[Start of Attachment]
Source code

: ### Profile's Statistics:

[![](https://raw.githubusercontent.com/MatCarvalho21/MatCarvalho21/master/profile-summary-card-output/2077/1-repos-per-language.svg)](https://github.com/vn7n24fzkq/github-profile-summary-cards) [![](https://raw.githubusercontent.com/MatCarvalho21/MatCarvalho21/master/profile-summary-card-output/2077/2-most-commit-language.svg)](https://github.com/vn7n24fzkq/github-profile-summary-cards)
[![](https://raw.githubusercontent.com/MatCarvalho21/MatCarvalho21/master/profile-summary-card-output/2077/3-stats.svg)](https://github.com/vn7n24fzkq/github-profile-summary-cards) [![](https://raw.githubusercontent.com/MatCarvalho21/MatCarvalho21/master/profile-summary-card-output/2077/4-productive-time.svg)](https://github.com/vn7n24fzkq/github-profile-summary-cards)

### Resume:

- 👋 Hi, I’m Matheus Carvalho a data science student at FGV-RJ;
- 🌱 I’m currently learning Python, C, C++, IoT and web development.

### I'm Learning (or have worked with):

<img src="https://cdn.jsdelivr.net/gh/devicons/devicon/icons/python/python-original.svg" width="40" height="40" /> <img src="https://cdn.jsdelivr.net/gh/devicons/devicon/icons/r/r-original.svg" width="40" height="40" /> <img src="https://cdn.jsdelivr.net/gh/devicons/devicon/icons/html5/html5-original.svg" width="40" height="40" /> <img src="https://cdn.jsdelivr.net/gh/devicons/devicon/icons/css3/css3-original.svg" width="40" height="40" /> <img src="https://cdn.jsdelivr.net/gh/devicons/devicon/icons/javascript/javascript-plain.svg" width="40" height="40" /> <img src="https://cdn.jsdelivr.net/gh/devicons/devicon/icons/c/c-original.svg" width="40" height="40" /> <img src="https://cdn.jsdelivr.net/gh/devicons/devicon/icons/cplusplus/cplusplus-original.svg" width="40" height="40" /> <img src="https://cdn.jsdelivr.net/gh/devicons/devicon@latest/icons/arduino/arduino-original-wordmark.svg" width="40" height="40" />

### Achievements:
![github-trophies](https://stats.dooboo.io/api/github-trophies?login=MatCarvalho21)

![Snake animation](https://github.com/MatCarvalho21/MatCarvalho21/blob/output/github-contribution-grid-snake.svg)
[End of Attachment]
■ TASK TO CARRY OUT: Return every line of the material word for word.

■ RESPONSE AREA:
Source code

: ### Profile's Statistics:

[![](https://raw.githubusercontent.com/MatCarvalho21/MatCarvalho21/master/profile-summary-card-output/2077/1-repos-per-language.svg)](https://github.com/vn7n24fzkq/github-profile-summary-cards) [![](https://raw.githubusercontent.com/MatCarvalho21/MatCarvalho21/master/profile-summary-card-output/2077/2-most-commit-language.svg)](https://github.com/vn7n24fzkq/github-profile-summary-cards)
[![](https://raw.githubusercontent.com/MatCarvalho21/MatCarvalho21/master/profile-summary-card-output/2077/3-stats.svg)](https://github.com/vn7n24fzkq/github-profile-summary-cards) [![](https://raw.githubusercontent.com/MatCarvalho21/MatCarvalho21/master/profile-summary-card-output/2077/4-productive-time.svg)](https://github.com/vn7n24fzkq/github-profile-summary-cards)

### Resume:

- 👋 Hi, I’m Matheus Carvalho a data science student at FGV-RJ;
- 🌱 I’m currently learning Python, C, C++, IoT and web development.

### I'm Learning (or have worked with):

<img src="https://cdn.jsdelivr.net/gh/devicons/devicon/icons/python/python-original.svg" width="40" height="40" /> <img src="https://cdn.jsdelivr.net/gh/devicons/devicon/icons/r/r-original.svg" width="40" height="40" /> <img src="https://cdn.jsdelivr.net/gh/devicons/devicon/icons/html5/html5-original.svg" width="40" height="40" /> <img src="https://cdn.jsdelivr.net/gh/devicons/devicon/icons/css3/css3-original.svg" width="40" height="40" /> <img src="https://cdn.jsdelivr.net/gh/devicons/devicon/icons/javascript/javascript-plain.svg" width="40" height="40" /> <img src="https://cdn.jsdelivr.net/gh/devicons/devicon/icons/c/c-original.svg" width="40" height="40" /> <img src="https://cdn.jsdelivr.net/gh/devicons/devicon/icons/cplusplus/cplusplus-original.svg" width="40" height="40" /> <img src="https://cdn.jsdelivr.net/gh/devicons/devicon@latest/icons/arduino/arduino-original-wordmark.svg" width="40" height="40" />

### Achievements:
![github-trophies](https://stats.dooboo.io/api/github-trophies?login=MatCarvalho21)

![Snake animation](https://github.com/MatCarvalho21/MatCarvalho21/blob/output/github-contribution-grid-snake.svg)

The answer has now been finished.